18.2 Adding Group-Level Information without Removing Rows
The code in the above section reduced the number of rows in the dataframe when calculating group-level variables. This is useful in situations where you want to create summary statistics for succinct tables, such as mean income by level of education.
However, if you want to keep your whole dataset but add information along a grouping variable, you can do that too. Just change summarize()
to mutate()
in the previous example:
air_summary2 <-
airquality |>
mutate(Date = as.Date(paste("1973", Month, Day, sep = "-")),
DayOfWeek = weekdays(Date),
Weekend = ifelse(DayOfWeek %in% c("Saturday", "Sunday"), 1, 0)) |>
group_by(Month, Weekend) |>
mutate(TempAvg = mean(Temp),
TempSD = sd(Temp),
TempMax = max(Temp),
TempMin = min(Temp),
N_days = n())
air_summary2 |> select(-c(1:3, 7)) # drop a few columns to fit the others on the screen
# A tibble: 153 × 10
# Groups: Month, Weekend [10]
Temp Month Day DayOfWeek Weekend TempAvg TempSD TempMax TempMin N_days
<int> <int> <int> <chr> <dbl> <dbl> <dbl> <int> <int> <int>
1 67 5 1 Tuesday 0 66.5 7.19 81 57 23
2 72 5 2 Wednesday 0 66.5 7.19 81 57 23
3 74 5 3 Thursday 0 66.5 7.19 81 57 23
4 62 5 4 Friday 0 66.5 7.19 81 57 23
5 56 5 5 Saturday 1 62.8 5.20 69 56 8
6 66 5 6 Sunday 1 62.8 5.20 69 56 8
7 65 5 7 Monday 0 66.5 7.19 81 57 23
8 59 5 8 Tuesday 0 66.5 7.19 81 57 23
9 61 5 9 Wednesday 0 66.5 7.19 81 57 23
10 69 5 10 Thursday 0 66.5 7.19 81 57 23
# ℹ 143 more rows
Note that, unlike in Stata where we need to sort our data with bysort
in order to perform group-wise calculations, R does not require our dataframe to be sorted.

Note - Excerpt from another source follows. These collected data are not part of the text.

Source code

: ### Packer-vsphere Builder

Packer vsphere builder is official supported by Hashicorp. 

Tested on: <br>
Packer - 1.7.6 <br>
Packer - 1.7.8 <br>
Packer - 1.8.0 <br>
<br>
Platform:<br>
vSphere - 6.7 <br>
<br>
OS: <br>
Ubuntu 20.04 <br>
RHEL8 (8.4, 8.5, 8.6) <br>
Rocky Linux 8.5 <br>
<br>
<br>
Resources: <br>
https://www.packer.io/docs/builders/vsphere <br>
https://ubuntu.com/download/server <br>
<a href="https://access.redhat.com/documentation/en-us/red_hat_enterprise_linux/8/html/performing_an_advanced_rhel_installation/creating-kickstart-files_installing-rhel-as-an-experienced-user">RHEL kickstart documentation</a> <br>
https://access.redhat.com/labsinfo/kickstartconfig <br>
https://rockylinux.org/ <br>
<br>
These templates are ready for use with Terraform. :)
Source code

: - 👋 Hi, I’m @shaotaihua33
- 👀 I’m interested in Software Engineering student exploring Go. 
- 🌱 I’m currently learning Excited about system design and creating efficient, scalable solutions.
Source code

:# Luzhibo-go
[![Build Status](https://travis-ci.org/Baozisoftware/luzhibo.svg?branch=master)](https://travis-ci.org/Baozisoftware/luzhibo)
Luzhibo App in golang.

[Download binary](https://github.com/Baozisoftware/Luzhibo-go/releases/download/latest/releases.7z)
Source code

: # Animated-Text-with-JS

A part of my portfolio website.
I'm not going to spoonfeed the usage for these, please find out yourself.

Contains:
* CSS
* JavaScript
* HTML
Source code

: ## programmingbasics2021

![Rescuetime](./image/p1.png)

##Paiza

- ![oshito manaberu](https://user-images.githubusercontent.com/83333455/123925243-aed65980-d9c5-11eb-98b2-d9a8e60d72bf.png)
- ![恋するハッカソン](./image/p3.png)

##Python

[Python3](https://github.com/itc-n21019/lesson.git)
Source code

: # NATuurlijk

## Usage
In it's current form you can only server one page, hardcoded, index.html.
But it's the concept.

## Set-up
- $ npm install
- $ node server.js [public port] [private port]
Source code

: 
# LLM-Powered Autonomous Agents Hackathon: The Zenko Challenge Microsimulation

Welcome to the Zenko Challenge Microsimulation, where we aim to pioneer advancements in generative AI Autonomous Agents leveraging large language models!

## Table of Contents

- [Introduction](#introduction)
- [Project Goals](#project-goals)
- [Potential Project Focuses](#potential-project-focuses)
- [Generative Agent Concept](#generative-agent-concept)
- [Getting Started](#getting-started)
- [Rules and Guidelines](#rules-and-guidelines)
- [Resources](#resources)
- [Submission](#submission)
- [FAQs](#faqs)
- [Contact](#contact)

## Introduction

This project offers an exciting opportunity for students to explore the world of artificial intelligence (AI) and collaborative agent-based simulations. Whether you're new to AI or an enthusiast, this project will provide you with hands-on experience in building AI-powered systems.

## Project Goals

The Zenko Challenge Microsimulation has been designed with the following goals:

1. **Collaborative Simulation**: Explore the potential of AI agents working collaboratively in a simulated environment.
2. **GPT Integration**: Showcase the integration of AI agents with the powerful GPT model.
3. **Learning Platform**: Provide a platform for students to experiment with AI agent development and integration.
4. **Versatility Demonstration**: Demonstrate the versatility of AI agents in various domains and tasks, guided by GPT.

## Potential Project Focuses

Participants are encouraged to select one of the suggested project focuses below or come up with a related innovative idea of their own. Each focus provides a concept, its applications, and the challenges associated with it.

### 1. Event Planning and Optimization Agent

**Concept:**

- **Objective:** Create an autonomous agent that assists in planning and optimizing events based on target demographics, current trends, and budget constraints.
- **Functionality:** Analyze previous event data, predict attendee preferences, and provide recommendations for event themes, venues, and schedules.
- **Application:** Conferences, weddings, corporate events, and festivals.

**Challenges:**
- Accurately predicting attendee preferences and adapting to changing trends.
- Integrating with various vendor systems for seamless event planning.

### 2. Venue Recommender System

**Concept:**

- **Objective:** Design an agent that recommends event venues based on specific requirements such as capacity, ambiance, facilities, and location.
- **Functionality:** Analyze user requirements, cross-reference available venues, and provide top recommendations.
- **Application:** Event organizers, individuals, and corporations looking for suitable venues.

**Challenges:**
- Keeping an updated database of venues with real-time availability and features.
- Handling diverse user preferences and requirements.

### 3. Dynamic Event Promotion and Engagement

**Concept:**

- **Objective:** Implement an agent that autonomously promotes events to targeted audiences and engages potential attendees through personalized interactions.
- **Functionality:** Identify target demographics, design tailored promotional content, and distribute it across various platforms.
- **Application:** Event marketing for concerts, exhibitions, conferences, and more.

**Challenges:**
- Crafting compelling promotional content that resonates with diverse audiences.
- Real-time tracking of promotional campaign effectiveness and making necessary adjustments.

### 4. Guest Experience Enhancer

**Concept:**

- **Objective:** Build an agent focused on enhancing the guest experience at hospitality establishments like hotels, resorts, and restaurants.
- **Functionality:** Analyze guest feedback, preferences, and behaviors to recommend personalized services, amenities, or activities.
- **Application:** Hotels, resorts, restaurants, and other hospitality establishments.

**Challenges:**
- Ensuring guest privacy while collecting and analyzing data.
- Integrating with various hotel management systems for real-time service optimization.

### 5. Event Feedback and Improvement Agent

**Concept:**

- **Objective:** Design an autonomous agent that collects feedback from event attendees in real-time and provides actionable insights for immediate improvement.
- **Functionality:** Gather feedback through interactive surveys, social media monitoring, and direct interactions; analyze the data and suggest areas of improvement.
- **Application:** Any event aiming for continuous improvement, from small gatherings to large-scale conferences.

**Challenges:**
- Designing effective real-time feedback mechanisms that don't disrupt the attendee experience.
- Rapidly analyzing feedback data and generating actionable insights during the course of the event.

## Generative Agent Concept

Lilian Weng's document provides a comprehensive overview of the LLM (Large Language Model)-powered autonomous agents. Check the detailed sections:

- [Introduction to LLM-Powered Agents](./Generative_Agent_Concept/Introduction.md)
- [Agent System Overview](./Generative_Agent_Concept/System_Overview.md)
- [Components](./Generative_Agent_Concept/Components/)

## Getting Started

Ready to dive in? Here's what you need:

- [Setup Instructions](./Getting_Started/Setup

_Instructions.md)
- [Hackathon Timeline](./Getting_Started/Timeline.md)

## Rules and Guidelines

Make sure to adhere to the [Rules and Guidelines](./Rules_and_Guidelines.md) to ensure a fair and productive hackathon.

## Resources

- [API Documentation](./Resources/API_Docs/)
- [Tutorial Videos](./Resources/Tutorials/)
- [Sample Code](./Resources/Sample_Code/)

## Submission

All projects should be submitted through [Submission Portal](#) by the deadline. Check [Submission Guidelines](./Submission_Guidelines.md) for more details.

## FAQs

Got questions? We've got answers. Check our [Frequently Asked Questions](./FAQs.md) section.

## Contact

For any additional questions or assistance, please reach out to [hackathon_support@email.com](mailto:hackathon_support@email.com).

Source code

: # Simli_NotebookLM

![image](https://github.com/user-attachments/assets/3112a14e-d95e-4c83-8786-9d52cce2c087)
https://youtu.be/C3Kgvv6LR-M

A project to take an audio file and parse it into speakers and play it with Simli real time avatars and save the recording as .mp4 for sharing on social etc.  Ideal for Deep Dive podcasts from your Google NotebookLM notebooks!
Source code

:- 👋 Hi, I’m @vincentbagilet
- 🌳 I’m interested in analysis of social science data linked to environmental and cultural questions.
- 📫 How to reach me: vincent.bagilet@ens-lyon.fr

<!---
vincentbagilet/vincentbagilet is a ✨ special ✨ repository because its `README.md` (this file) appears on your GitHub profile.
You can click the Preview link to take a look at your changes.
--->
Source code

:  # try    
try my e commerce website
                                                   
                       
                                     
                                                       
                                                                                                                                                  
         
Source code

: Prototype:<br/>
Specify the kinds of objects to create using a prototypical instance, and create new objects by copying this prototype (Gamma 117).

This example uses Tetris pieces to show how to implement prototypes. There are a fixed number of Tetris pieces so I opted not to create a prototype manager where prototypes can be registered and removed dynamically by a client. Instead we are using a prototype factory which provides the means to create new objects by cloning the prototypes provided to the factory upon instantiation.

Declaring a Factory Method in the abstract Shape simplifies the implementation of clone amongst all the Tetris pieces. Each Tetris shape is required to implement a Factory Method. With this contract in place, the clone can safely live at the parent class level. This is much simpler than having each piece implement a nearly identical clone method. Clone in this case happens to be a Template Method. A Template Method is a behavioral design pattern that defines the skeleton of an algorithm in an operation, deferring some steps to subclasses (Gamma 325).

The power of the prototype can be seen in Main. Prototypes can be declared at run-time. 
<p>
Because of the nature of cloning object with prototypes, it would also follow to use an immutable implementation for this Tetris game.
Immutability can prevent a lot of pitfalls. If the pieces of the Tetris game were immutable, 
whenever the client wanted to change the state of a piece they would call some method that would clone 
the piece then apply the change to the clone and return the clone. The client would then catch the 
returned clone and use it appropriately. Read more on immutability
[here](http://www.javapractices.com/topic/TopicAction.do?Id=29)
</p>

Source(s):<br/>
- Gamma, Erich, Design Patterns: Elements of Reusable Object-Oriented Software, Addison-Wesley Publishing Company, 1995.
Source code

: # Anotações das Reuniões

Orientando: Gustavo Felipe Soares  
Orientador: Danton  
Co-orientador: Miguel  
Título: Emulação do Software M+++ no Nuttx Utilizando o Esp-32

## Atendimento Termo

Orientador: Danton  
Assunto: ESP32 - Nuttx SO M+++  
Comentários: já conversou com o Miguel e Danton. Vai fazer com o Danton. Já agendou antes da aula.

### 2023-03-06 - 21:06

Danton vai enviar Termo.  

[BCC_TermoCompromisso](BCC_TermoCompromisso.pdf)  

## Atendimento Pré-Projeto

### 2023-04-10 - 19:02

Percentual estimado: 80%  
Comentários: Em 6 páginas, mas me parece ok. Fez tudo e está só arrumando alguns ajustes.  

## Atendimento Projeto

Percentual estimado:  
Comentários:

The group-level summary statistics are repeated alongside the individual cases.
We can check the grouping variables in a dataframe with group_keys()
.
air_summary2 |> group_vars()
[1] "Month" "Weekend"
It is good practice to ungroup()
your dataframe after carrying out operations. If you do not, you may forget and unknowingly perform group-wise calculations when you meant to perform global calculations.
air_summary2 <-
air_summary2 |>
ungroup()
The empty vector output from group_vars()
confirms that our dataframe is no longer grouped.
air_summary2 |> group_vars()
character(0)
18.3 Exercises
Use the chickwts
dataset.
Is this a balanced experiment (same number of individuals/chickens in each condition/feed)?
Which feed was associated with the largest variation (standard deviation) in weight?
Without reducing the number of rows, add a column with the range (maximum - minimum) of weight for each feed.